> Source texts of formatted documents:
◇ ◇ ◇

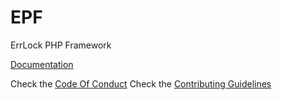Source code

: # EPF
ErrLock PHP Framework

[Documentation](https://errlock.github.io/EPF/ "EPF Documentation")

Check the [Code Of Conduct](docs/CODE_OF_CONDUCT.md "EPF Code of Conduct")
Check the [Contributing Guidelines](docs/CONTRIBUTING.md "EPF Contributing Guidelines")
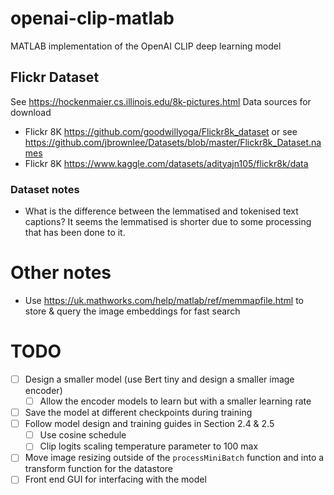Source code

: # openai-clip-matlab
MATLAB implementation of the OpenAI CLIP deep learning model

## Flickr Dataset
See https://hockenmaier.cs.illinois.edu/8k-pictures.html 
Data sources for download
* Flickr 8K https://github.com/goodwillyoga/Flickr8k_dataset or see https://github.com/jbrownlee/Datasets/blob/master/Flickr8k_Dataset.names 
* Flickr 8K https://www.kaggle.com/datasets/adityajn105/flickr8k/data 

### Dataset notes
* What is the difference between the lemmatised and tokenised text captions? It seems the lemmatised is shorter due to some processing that has been done to it.

# Other notes
* Use https://uk.mathworks.com/help/matlab/ref/memmapfile.html to store & query the image embeddings for fast search

# TODO
- [ ] Design a smaller model (use Bert tiny and design a smaller image encoder)
    - [ ] Allow the encoder models to learn but with a smaller learning rate
- [ ] Save the model at different checkpoints during training
- [ ] Follow model design and training guides in Section 2.4 & 2.5
    - [ ] Use cosine schedule
    - [ ] Clip logits scaling temperature parameter to 100 max
- [ ] Move image resizing outside of the `processMiniBatch` function and into a transform function for the datastore
- [ ] Front end GUI for interfacing with the model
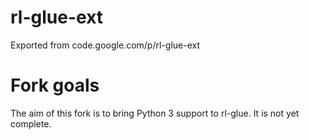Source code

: # rl-glue-ext
Exported from code.google.com/p/rl-glue-ext

# Fork goals

The aim of this fork is to bring Python 3 support to rl-glue. It is not yet complete.
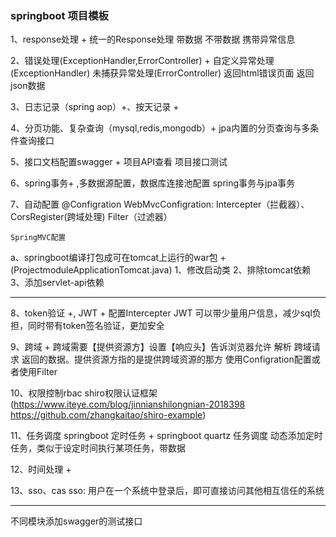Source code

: ### springboot 项目模板

1、response处理 +
    统一的Response处理
        带数据
        不带数据
        携带异常信息

2、错误处理(ExceptionHandler,ErrorController) +
    自定义异常处理(ExceptionHandler)
    未捕获异常处理(ErrorController)
        返回html错误页面
        返回json数据
        
3、日志记录（spring aop）+、按天记录 +

4、分页功能、复杂查询（mysql,redis,mongodb）+
    jpa内置的分页查询与多条件查询接口

5、接口文档配置swagger +
    项目API查看
    项目接口测试

6、spring事务+ ,多数据源配置，数据库连接池配置
    spring事务与jpa事务

7、自动配置
    @Configration
        WebMvcConfigration: Intercepter（拦截器）、CorsRegister(跨域处理)
        Filter（过滤器）
 
    SpringMVC配置
    
a、springboot编译打包成可在tomcat上运行的war包 + (ProjectmoduleApplicationTomcat.java)
    1、修改启动类
    2、排除tomcat依赖
    3、添加servlet-api依赖

---------------------------------

8、token验证 +, JWT +
    配置Intercepter
    JWT 可以带少量用户信息，减少sql负担，同时带有token签名验证，更加安全

9、跨域 +
    跨域需要【提供资源方】设置【响应头】告诉浏览器允许 解析 跨域请求 返回的数据。提供资源方指的是提供跨域资源的那方
    使用Configration配置或者使用Filter

10、权限控制rbac
    shiro权限认证框架(https://www.iteye.com/blog/jinnianshilongnian-2018398   https://github.com/zhangkaitao/shiro-example)

11、任务调度
    springboot 定时任务 +
    springboot quartz 任务调度
        动态添加定时任务，类似于设定时间执行某项任务，带数据

12、时间处理 +

13、sso、cas
    sso: 用户在一个系统中登录后，即可直接访问其他相互信任的系统

------------------------------------

不同模块添加swagger的测试接口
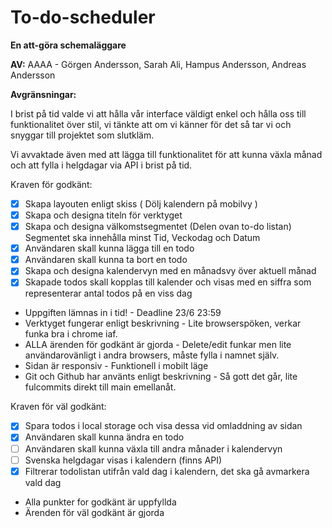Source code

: # To-do-scheduler
**En att-göra schemaläggare**

**AV:** AAAA - Görgen Andersson, Sarah Ali, Hampus Andersson, Andreas Andersson

**Avgränsningar:** 

I brist på tid valde vi att hålla vår interface väldigt enkel och hålla oss till funktionalitet över stil, vi tänkte att om vi känner för det så tar vi och snyggar till projektet som slutkläm.

Vi avvaktade även med att lägga till funktionalitet för att kunna växla månad och att fylla i helgdagar via API i brist på tid.

Kraven för godkänt: 

- [X] Skapa layouten enligt skiss ( Dölj kalendern på mobilvy )
- [X] Skapa och designa titeln för verktyget
- [X] Skapa och designa välkomstsegmentet (Delen ovan to-do listan) Segmentet ska innehålla minst Tid, Veckodag och Datum
- [X] Användaren skall kunna lägga till en todo
- [X] Användaren skall kunna ta bort en todo
- [X] Skapa och designa kalendervyn med en månadsvy över aktuell månad
- [X] Skapade todos skall kopplas till kalender och visas med en siffra som representerar antal todos på en viss dag

* Uppgiften lämnas in i tid! - Deadline 23/6 23:59
* Verktyget fungerar enligt beskrivning - Lite browserspöken, verkar funka bra i chrome iaf.
* ALLA ärenden för godkänt är gjorda - Delete/edit funkar men lite användarovänligt i andra browsers, måste fylla i namnet själv.
* Sidan är responsiv - Funktionell i mobilt läge
* Git och Github har använts enligt beskrivning - Så gott det går, lite fulcommits direkt till main emellanåt.

Kraven för väl godkänt:

- [X] Spara todos i local storage och visa dessa vid omladdning av sidan
- [x] Användaren skall kunna ändra en todo
- [ ] Användaren skall kunna växla till andra månader i kalendervyn
- [ ] Svenska helgdagar visas i kalendern (finns API)
- [X] Filtrerar todolistan utifrån vald dag i kalendern, det ska gå avmarkera vald dag

* Alla punkter for godkänt är uppfyllda
* Ärenden för väl godkänt är gjorda
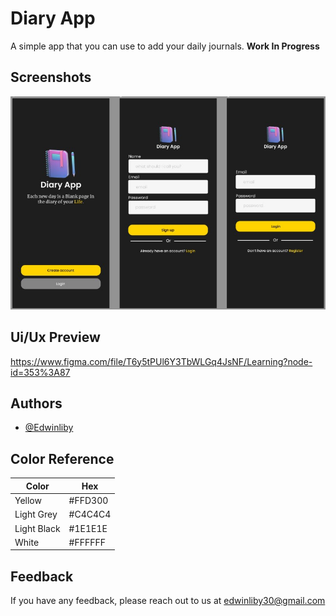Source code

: 
# Diary App

A simple app that you can use to add your daily journals. **Work In Progress**
 


## Screenshots

![App Screenshot](https://github.com/Edwinliby/Diary_APP/blob/main/diary_app/lib/Screenshots/4.jpg)


## Ui/Ux Preview

https://www.figma.com/file/T6y5tPUl6Y3TbWLGq4JsNF/Learning?node-id=353%3A87
## Authors

- [@Edwinliby](https://github.com/Edwinliby)

## Color Reference

| Color             | Hex                                                                |
| ----------------- | ------------------------------------------------------------------ |
| Yellow | #FFD300|
| Light Grey | #C4C4C4 |
| Light Black | #1E1E1E |
| White |  #FFFFFF |


## Feedback

If you have any feedback, please reach out to us at edwinliby30@gmail.com

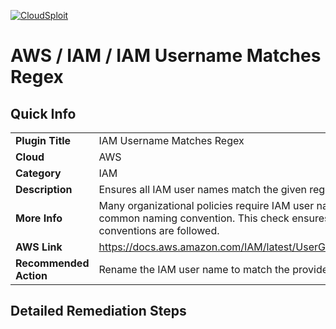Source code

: [![CloudSploit](https://cloudsploit.com/img/logo-new-big-text-100.png "CloudSploit")](https://cloudsploit.com)

# AWS / IAM / IAM Username Matches Regex

## Quick Info

| | |
|-|-|
| **Plugin Title** | IAM Username Matches Regex |
| **Cloud** | AWS |
| **Category** | IAM |
| **Description** | Ensures all IAM user names match the given regex |
| **More Info** | Many organizational policies require IAM user names to follow a common naming convention. This check ensures these conventions are followed. |
| **AWS Link** | https://docs.aws.amazon.com/IAM/latest/UserGuide/id_users.html |
| **Recommended Action** | Rename the IAM user name to match the provided regex. |

## Detailed Remediation Steps





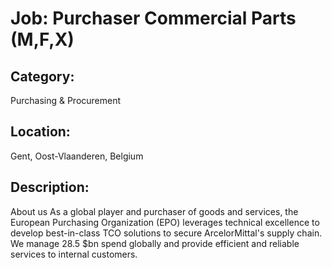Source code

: # Job: Purchaser Commercial Parts (M,F,X)
## Category: 
Purchasing & Procurement
## Location: 
Gent, Oost-Vlaanderen, Belgium
## Description:
About us
As a global player and purchaser of goods and services, the European Purchasing Organization (EPO) leverages technical excellence to develop best-in-class TCO solutions to secure ArcelorMittal's supply chain. We manage 28.5 $bn spend globally and provide efficient and reliable services to internal customers.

◇ ◇ ◇

> Exercise directions: Where the string "enligt" turns up in a line of the data above, copy that whole line.

> Completed task:
- [X] Skapa layouten enligt skiss ( Dölj kalendern på mobilvy )
* Verktyget fungerar enligt beskrivning - Lite browserspöken, verkar funka bra i chrome iaf.
* Git och Github har använts enligt beskrivning - Så gott det går, lite fulcommits direkt till main emellanåt.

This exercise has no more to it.